▶ RECORD SET
——

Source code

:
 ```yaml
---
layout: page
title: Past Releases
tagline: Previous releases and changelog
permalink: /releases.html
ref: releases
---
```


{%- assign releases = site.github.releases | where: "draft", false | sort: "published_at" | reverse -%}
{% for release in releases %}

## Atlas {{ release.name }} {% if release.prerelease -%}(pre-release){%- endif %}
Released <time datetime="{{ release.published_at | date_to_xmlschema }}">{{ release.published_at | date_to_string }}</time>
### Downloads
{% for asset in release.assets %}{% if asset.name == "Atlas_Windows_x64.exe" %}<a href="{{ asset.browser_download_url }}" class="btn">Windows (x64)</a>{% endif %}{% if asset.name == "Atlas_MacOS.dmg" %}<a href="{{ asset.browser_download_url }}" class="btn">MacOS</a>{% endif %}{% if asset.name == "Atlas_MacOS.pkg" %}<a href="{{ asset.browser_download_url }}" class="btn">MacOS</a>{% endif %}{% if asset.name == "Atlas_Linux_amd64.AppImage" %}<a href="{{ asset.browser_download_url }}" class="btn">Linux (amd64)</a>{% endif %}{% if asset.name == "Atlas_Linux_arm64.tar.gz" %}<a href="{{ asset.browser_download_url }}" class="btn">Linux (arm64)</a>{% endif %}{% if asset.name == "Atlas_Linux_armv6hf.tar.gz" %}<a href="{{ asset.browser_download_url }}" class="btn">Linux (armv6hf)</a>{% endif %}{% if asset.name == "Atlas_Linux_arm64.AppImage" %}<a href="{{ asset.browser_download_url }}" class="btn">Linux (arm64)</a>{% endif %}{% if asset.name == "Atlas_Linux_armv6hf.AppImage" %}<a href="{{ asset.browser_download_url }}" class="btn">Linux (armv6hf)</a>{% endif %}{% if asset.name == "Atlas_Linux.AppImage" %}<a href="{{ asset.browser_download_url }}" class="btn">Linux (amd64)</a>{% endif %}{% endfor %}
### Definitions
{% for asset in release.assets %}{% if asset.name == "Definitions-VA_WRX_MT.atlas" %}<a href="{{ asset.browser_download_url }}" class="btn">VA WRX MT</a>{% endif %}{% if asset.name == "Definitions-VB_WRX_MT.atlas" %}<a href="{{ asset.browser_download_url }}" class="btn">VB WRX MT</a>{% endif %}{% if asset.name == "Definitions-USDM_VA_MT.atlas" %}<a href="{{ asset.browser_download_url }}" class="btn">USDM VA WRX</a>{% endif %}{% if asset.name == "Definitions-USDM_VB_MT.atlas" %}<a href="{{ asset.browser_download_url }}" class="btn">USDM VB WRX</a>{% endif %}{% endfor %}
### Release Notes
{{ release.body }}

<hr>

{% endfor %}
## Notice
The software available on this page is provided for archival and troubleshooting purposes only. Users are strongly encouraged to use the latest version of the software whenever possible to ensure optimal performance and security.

——

▶ TASK INSTRUCTIONS
Only the lines holding the string "Definitions" are needed; copy each of them from the material above.

▶ PROBLEM SOLUTION
### Definitions
{% for asset in release.assets %}{% if asset.name == "Definitions-VA_WRX_MT.atlas" %}<a href="{{ asset.browser_download_url }}" class="btn">VA WRX MT</a>{% endif %}{% if asset.name == "Definitions-VB_WRX_MT.atlas" %}<a href="{{ asset.browser_download_url }}" class="btn">VB WRX MT</a>{% endif %}{% if asset.name == "Definitions-USDM_VA_MT.atlas" %}<a href="{{ asset.browser_download_url }}" class="btn">USDM VA WRX</a>{% endif %}{% if asset.name == "Definitions-USDM_VB_MT.atlas" %}<a href="{{ asset.browser_download_url }}" class="btn">USDM VB WRX</a>{% endif %}{% endfor %}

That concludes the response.